Heart Valve Clinic

Our heart valve clinic is one more way that Oregon Heart Center aims to provide comprehensive care for your heart. Contact our office today to speak with Dr. Kamineni who serves as our heart valve specialist.

Aortic Stenosis Overview

What is aortic valve stenosis?

Aortic stenosis is one of the most common and serious valve disease problems. Aortic stenosis is a narrowing of the aortic valve opening. Aortic stenosis restricts the blood flow from the left ventricle to the aorta and may also affect the pressure in the left atrium.

Although some people have aortic stenosis because of a congenital heart defect called a bicuspid aortic valve, this condition more commonly develops during aging as calcium or scarring damages the valve and restricts the amount of blood flowing through.

Does aortic stenosis always produce symptoms?

No. Many people with aortic stenosis, or AS, don’t experience noticeable symptoms until the amount of restricted blood flow becomes greatly reduced.

Symptoms of aortic stenosis may include:

  • Chest pain
  • Rapid, fluttering heartbeat
  • Trouble breathing or feeling short of breath
  • Feeling dizzy or light-headed, even fainting
  • Difficulty walking short distances
  • Swollen ankles or feet
  • Difficulty sleeping or needing to sleep sitting up
  • Decline in activity level or reduced ability to do normal activities

It may be important to note the person suffering from AS may not complain of symptoms. However, if you or your family members notice a decline in routine physical activities or significant fatigue, it’s worth a visit to your health care provider to check for reduced heart function. Use our AS symptom tracker (PDF) to record your symptoms and frequency, and bring it to your next appointment to review with your doctor.

How does aortic stenosis progress or cause increasing problems?

In addition to the symptoms of aortic stenosis, which may cause a patient to feel faint, weak, or lethargic, the wall of the left ventricle also may show muscular thickening because the ventricle must work harder to pump blood through the narrow valve opening into the aorta.

The thickened wall takes up more space inside the lower heart chamber that allows less room for an adequate amount of blood to be supplied to the body.
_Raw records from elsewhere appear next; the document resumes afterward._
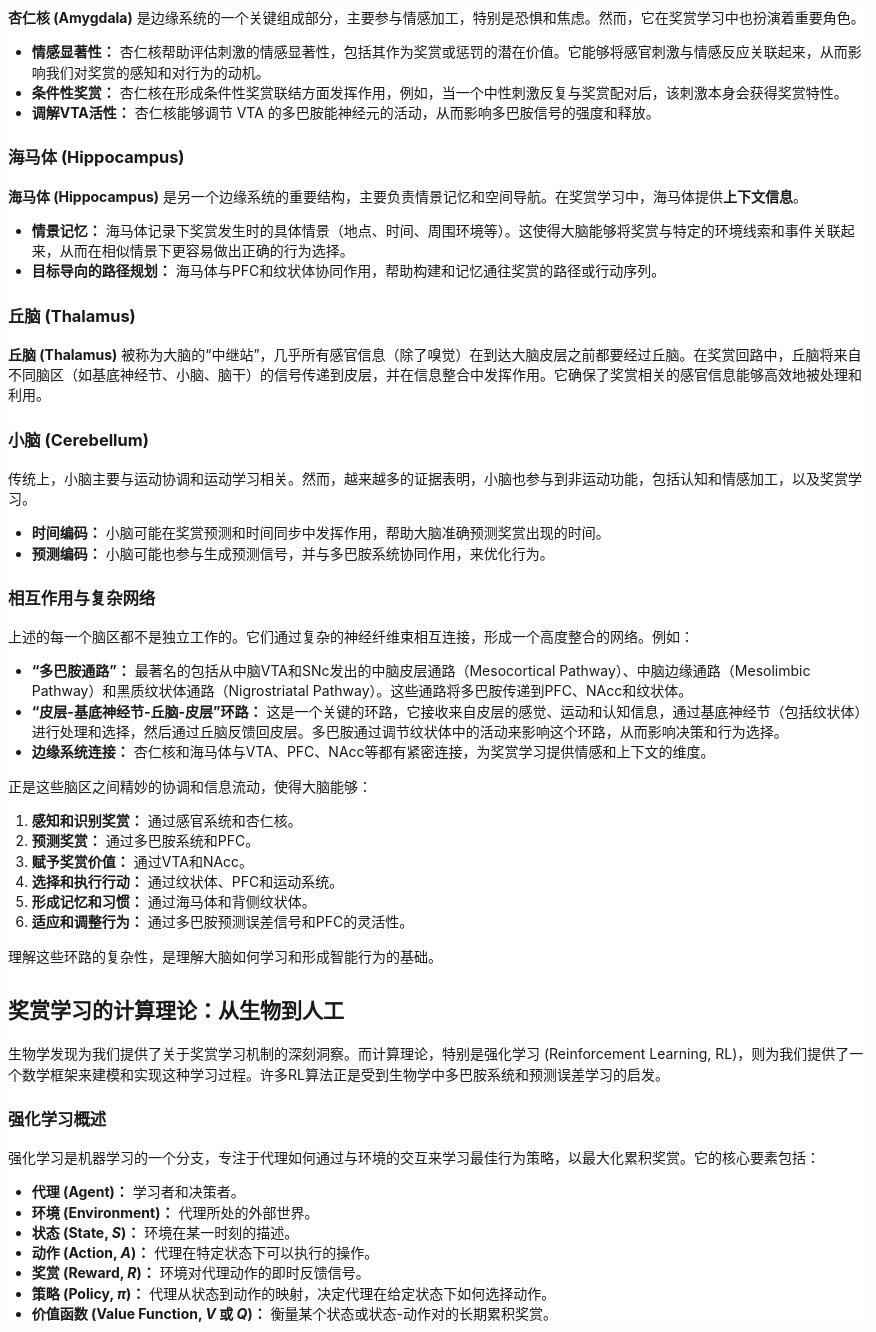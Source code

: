 **杏仁核 (Amygdala)** 是边缘系统的一个关键组成部分，主要参与情感加工，特别是恐惧和焦虑。然而，它在奖赏学习中也扮演着重要角色。

*   **情感显著性：** 杏仁核帮助评估刺激的情感显著性，包括其作为奖赏或惩罚的潜在价值。它能够将感官刺激与情感反应关联起来，从而影响我们对奖赏的感知和对行为的动机。
*   **条件性奖赏：** 杏仁核在形成条件性奖赏联结方面发挥作用，例如，当一个中性刺激反复与奖赏配对后，该刺激本身会获得奖赏特性。
*   **调解VTA活性：** 杏仁核能够调节 VTA 的多巴胺能神经元的活动，从而影响多巴胺信号的强度和释放。

### 海马体 (Hippocampus)

**海马体 (Hippocampus)** 是另一个边缘系统的重要结构，主要负责情景记忆和空间导航。在奖赏学习中，海马体提供**上下文信息**。

*   **情景记忆：** 海马体记录下奖赏发生时的具体情景（地点、时间、周围环境等）。这使得大脑能够将奖赏与特定的环境线索和事件关联起来，从而在相似情景下更容易做出正确的行为选择。
*   **目标导向的路径规划：** 海马体与PFC和纹状体协同作用，帮助构建和记忆通往奖赏的路径或行动序列。

### 丘脑 (Thalamus)

**丘脑 (Thalamus)** 被称为大脑的“中继站”，几乎所有感官信息（除了嗅觉）在到达大脑皮层之前都要经过丘脑。在奖赏回路中，丘脑将来自不同脑区（如基底神经节、小脑、脑干）的信号传递到皮层，并在信息整合中发挥作用。它确保了奖赏相关的感官信息能够高效地被处理和利用。

### 小脑 (Cerebellum)

传统上，小脑主要与运动协调和运动学习相关。然而，越来越多的证据表明，小脑也参与到非运动功能，包括认知和情感加工，以及奖赏学习。

*   **时间编码：** 小脑可能在奖赏预测和时间同步中发挥作用，帮助大脑准确预测奖赏出现的时间。
*   **预测编码：** 小脑可能也参与生成预测信号，并与多巴胺系统协同作用，来优化行为。

### 相互作用与复杂网络

上述的每一个脑区都不是独立工作的。它们通过复杂的神经纤维束相互连接，形成一个高度整合的网络。例如：
*   **“多巴胺通路”：** 最著名的包括从中脑VTA和SNc发出的中脑皮层通路（Mesocortical Pathway）、中脑边缘通路（Mesolimbic Pathway）和黑质纹状体通路（Nigrostriatal Pathway）。这些通路将多巴胺传递到PFC、NAcc和纹状体。
*   **“皮层-基底神经节-丘脑-皮层”环路：** 这是一个关键的环路，它接收来自皮层的感觉、运动和认知信息，通过基底神经节（包括纹状体）进行处理和选择，然后通过丘脑反馈回皮层。多巴胺通过调节纹状体中的活动来影响这个环路，从而影响决策和行为选择。
*   **边缘系统连接：** 杏仁核和海马体与VTA、PFC、NAcc等都有紧密连接，为奖赏学习提供情感和上下文的维度。

正是这些脑区之间精妙的协调和信息流动，使得大脑能够：
1.  **感知和识别奖赏：** 通过感官系统和杏仁核。
2.  **预测奖赏：** 通过多巴胺系统和PFC。
3.  **赋予奖赏价值：** 通过VTA和NAcc。
4.  **选择和执行行动：** 通过纹状体、PFC和运动系统。
5.  **形成记忆和习惯：** 通过海马体和背侧纹状体。
6.  **适应和调整行为：** 通过多巴胺预测误差信号和PFC的灵活性。

理解这些环路的复杂性，是理解大脑如何学习和形成智能行为的基础。

## 奖赏学习的计算理论：从生物到人工

生物学发现为我们提供了关于奖赏学习机制的深刻洞察。而计算理论，特别是强化学习 (Reinforcement Learning, RL)，则为我们提供了一个数学框架来建模和实现这种学习过程。许多RL算法正是受到生物学中多巴胺系统和预测误差学习的启发。

### 强化学习概述

强化学习是机器学习的一个分支，专注于代理如何通过与环境的交互来学习最佳行为策略，以最大化累积奖赏。它的核心要素包括：
*   **代理 (Agent)：** 学习者和决策者。
*   **环境 (Environment)：** 代理所处的外部世界。
*   **状态 (State, $S$)：** 环境在某一时刻的描述。
*   **动作 (Action, $A$)：** 代理在特定状态下可以执行的操作。
*   **奖赏 (Reward, $R$)：** 环境对代理动作的即时反馈信号。
*   **策略 (Policy, $\pi$)：** 代理从状态到动作的映射，决定代理在给定状态下如何选择动作。
*   **价值函数 (Value Function, $V$ 或 $Q$)：** 衡量某个状态或状态-动作对的长期累积奖赏。
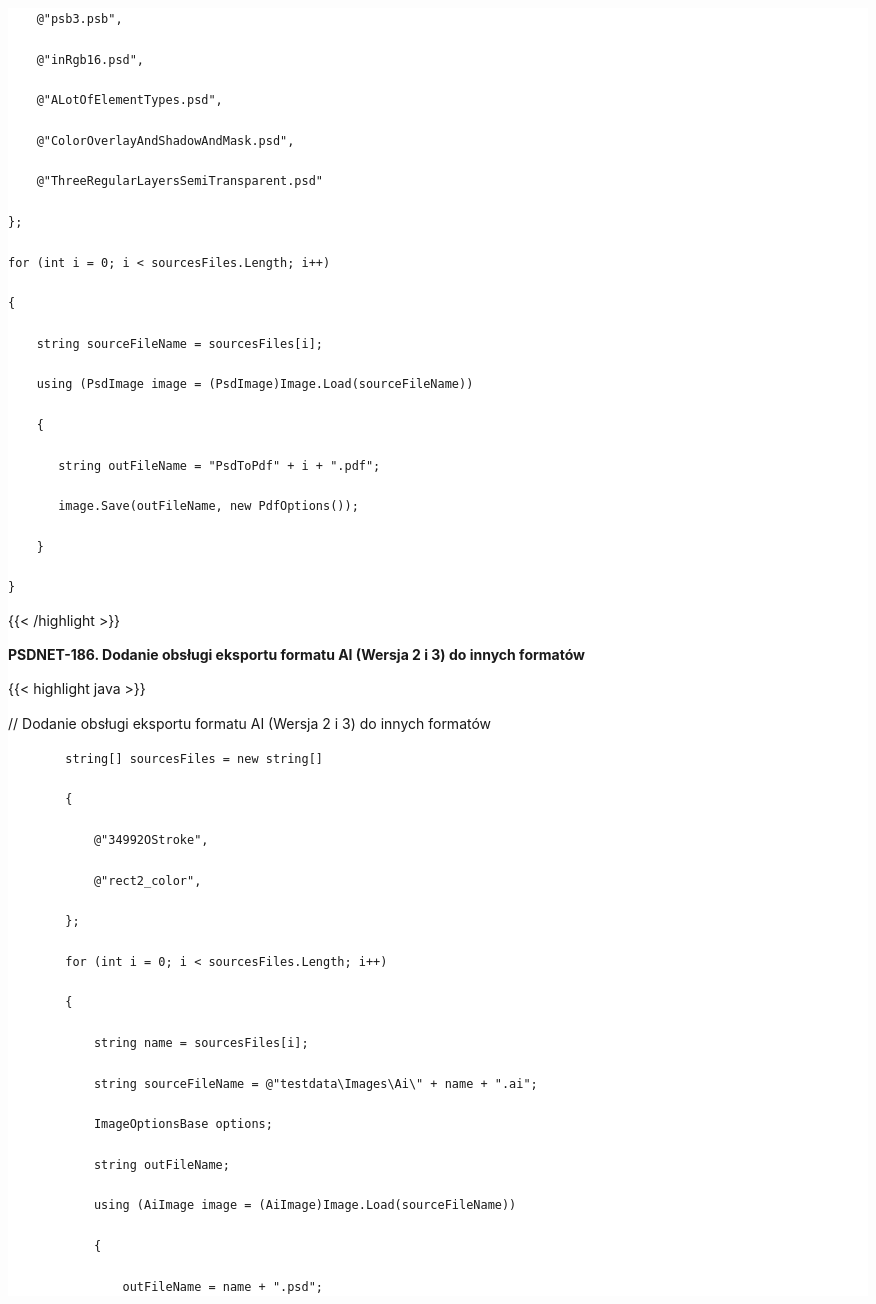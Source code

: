         @"psb3.psb",

        @"inRgb16.psd",

        @"ALotOfElementTypes.psd",

        @"ColorOverlayAndShadowAndMask.psd",

        @"ThreeRegularLayersSemiTransparent.psd"

    };

    for (int i = 0; i < sourcesFiles.Length; i++)

    {

        string sourceFileName = sourcesFiles[i];

        using (PsdImage image = (PsdImage)Image.Load(sourceFileName))

        {

           string outFileName = "PsdToPdf" + i + ".pdf";

           image.Save(outFileName, new PdfOptions());

        }

    }

{{< /highlight >}}

**PSDNET-186. Dodanie obsługi eksportu formatu AI (Wersja 2 i 3) do innych formatów**

{{< highlight java >}}

 // Dodanie obsługi eksportu formatu AI (Wersja 2 i 3) do innych formatów

            string[] sourcesFiles = new string[]

            {

                @"34992OStroke",

                @"rect2_color",

            };

            for (int i = 0; i < sourcesFiles.Length; i++)

            {

                string name = sourcesFiles[i];

                string sourceFileName = @"testdata\Images\Ai\" + name + ".ai";

                ImageOptionsBase options;

                string outFileName;

                using (AiImage image = (AiImage)Image.Load(sourceFileName))

                {

                    outFileName = name + ".psd";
This may lead to heart failure. Appropriate treatment can help reverse or slow down the progress of this disease.

Who’s at risk for aortic stenosis?

Aging people

Aortic stenosis mainly affects older people as a result of scarring and calcium buildup in the valve cusp (flap or fold). Age-related AS usually begins after age 60, but often doesn’t show symptoms until ages 70 or 80.


What is TAVR? (TAVI)

During this minimally invasive procedure a new valve is inserted without removing the old, damaged valve. The new valve is placed inside the diseased valve. The surgery may be called a transcatheter aortic valve replacement (TAVR) or transcatheter aortic valve implantation (TAVI).

Valve-within-valve — How does it work?

Somewhat similar to placing a stent in an artery, the TAVR approach delivers a fully collapsible replacement valve to the valve site through a catheter.

Once the new valve is expanded, it pushes the old valve leaflets out of the way and the tissue in the replacement valve takes over the job of regulating blood flow.

How is TAVR or TAVI different from standard valve replacement?

This procedure is available for people with symptomatic severe aortic stenosis at low, intermediate or high risk for standard valve replacement surgery.

What is involved in a TAVR procedure?

Usually valve replacement requires an open-heart procedure with a “sternotomy”, in which the chest is surgically separated (opened) for the procedure. The TAVR or TAVI procedures can be done through very small openings that leave all the chest bones in place.

While TAVR is not without risks, it provides beneficial treatment options to people who may not have been considered for valve replacement. A patient’s experience with a TAVR procedure may be similar to a coronary angiogram in terms of recovery. You will likely spend less time in the hospital after TAVR compared to surgical valve replacement.

The TAVR procedure is performed using one of two approaches, allowing the cardiologist or surgeon to choose which one provides the best and safest way to access the valve:

  • Entering through the femoral artery (large artery in the groin), called the transfemoral approach, which does not require a surgical incision in the chest, or
  • Using a minimally invasive surgical approach with a small incision in the chest and entering through a large artery in the chest or through the tip of the left ventricle (the apex), which is known as the transapical approach.

Who’s a good candidate for this type of valve surgery?

The procedure is available to patients in all risk categories.

TAVR can be an effective option to improve quality of life in patients who otherwise have limited choices for repair of their aortic valve.